> _What this task involves_: Copy out the line that contains "on the About" and the lines after it through the final one in the entries below, exactly, with no other lines.
:::::
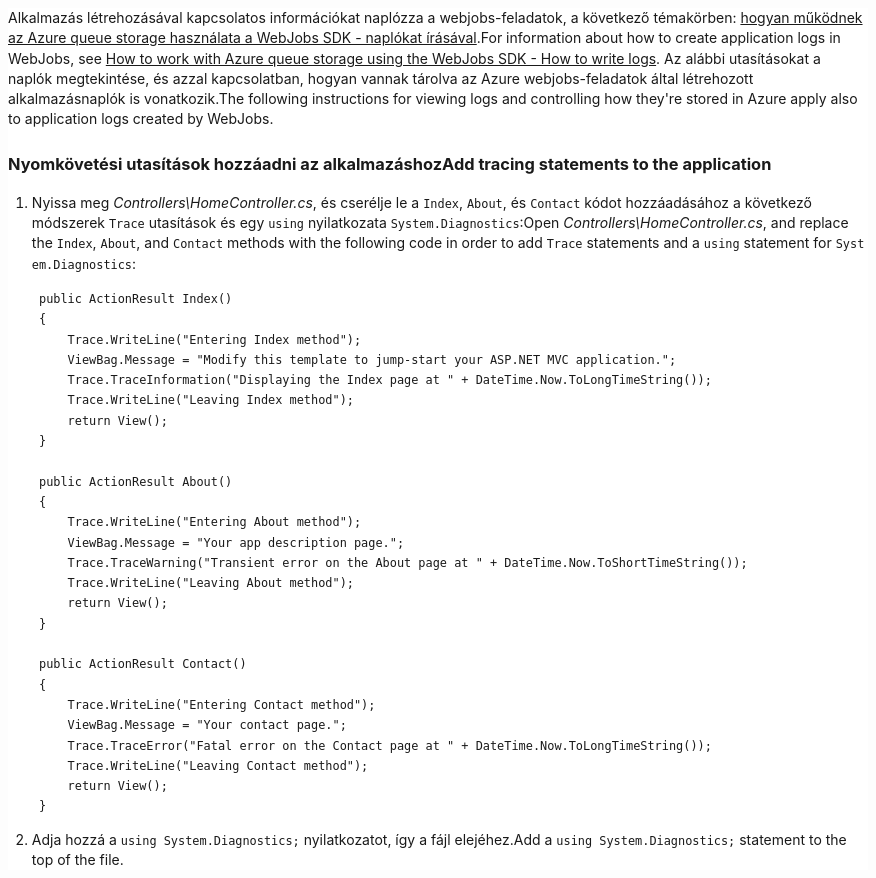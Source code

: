 <span data-ttu-id="40d22-280">Alkalmazás létrehozásával kapcsolatos információkat naplózza a webjobs-feladatok, a következő témakörben: [hogyan működnek az Azure queue storage használata a WebJobs SDK - naplókat írásával](websites-dotnet-webjobs-sdk-storage-queues-how-to.md#logs).</span><span class="sxs-lookup"><span data-stu-id="40d22-280">For information about how to create application logs in WebJobs, see [How to work with Azure queue storage using the WebJobs SDK - How to write logs](websites-dotnet-webjobs-sdk-storage-queues-how-to.md#logs).</span></span> <span data-ttu-id="40d22-281">Az alábbi utasításokat a naplók megtekintése, és azzal kapcsolatban, hogyan vannak tárolva az Azure webjobs-feladatok által létrehozott alkalmazásnaplók is vonatkozik.</span><span class="sxs-lookup"><span data-stu-id="40d22-281">The following instructions for viewing logs and controlling how they're stored in Azure apply also to application logs created by WebJobs.</span></span>

### <a name="add-tracing-statements-to-the-application"></a><span data-ttu-id="40d22-282">Nyomkövetési utasítások hozzáadni az alkalmazáshoz</span><span class="sxs-lookup"><span data-stu-id="40d22-282">Add tracing statements to the application</span></span>
1. <span data-ttu-id="40d22-283">Nyissa meg *Controllers\HomeController.cs*, és cserélje le a `Index`, `About`, és `Contact` kódot hozzáadásához a következő módszerek `Trace` utasítások és egy `using` nyilatkozata `System.Diagnostics`:</span><span class="sxs-lookup"><span data-stu-id="40d22-283">Open *Controllers\HomeController.cs*, and replace the `Index`, `About`, and `Contact` methods with the following code in order to add `Trace` statements and a `using` statement for `System.Diagnostics`:</span></span>

        public ActionResult Index()
        {
            Trace.WriteLine("Entering Index method");
            ViewBag.Message = "Modify this template to jump-start your ASP.NET MVC application.";
            Trace.TraceInformation("Displaying the Index page at " + DateTime.Now.ToLongTimeString());
            Trace.WriteLine("Leaving Index method");
            return View();
        }

        public ActionResult About()
        {
            Trace.WriteLine("Entering About method");
            ViewBag.Message = "Your app description page.";
            Trace.TraceWarning("Transient error on the About page at " + DateTime.Now.ToShortTimeString());
            Trace.WriteLine("Leaving About method");
            return View();
        }

        public ActionResult Contact()
        {
            Trace.WriteLine("Entering Contact method");
            ViewBag.Message = "Your contact page.";
            Trace.TraceError("Fatal error on the Contact page at " + DateTime.Now.ToLongTimeString());
            Trace.WriteLine("Leaving Contact method");
            return View();
        }        
2. <span data-ttu-id="40d22-284">Adja hozzá a `using System.Diagnostics;` nyilatkozatot, így a fájl elejéhez.</span><span class="sxs-lookup"><span data-stu-id="40d22-284">Add a `using System.Diagnostics;` statement to the top of the file.</span></span>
:::::
> _Task result_:
            Trace.TraceWarning("Transient error on the About page at " + DateTime.Now.ToShortTimeString());
            Trace.WriteLine("Leaving About method");
            return View();
        }

        public ActionResult Contact()
        {
            Trace.WriteLine("Entering Contact method");
            ViewBag.Message = "Your contact page.";
            Trace.TraceError("Fatal error on the Contact page at " + DateTime.Now.ToLongTimeString());
            Trace.WriteLine("Leaving Contact method");
            return View();
        }        
2. <span data-ttu-id="40d22-284">Adja hozzá a `using System.Diagnostics;` nyilatkozatot, így a fájl elejéhez.</span><span class="sxs-lookup"><span data-stu-id="40d22-284">Add a `using System.Diagnostics;` statement to the top of the file.</span></span>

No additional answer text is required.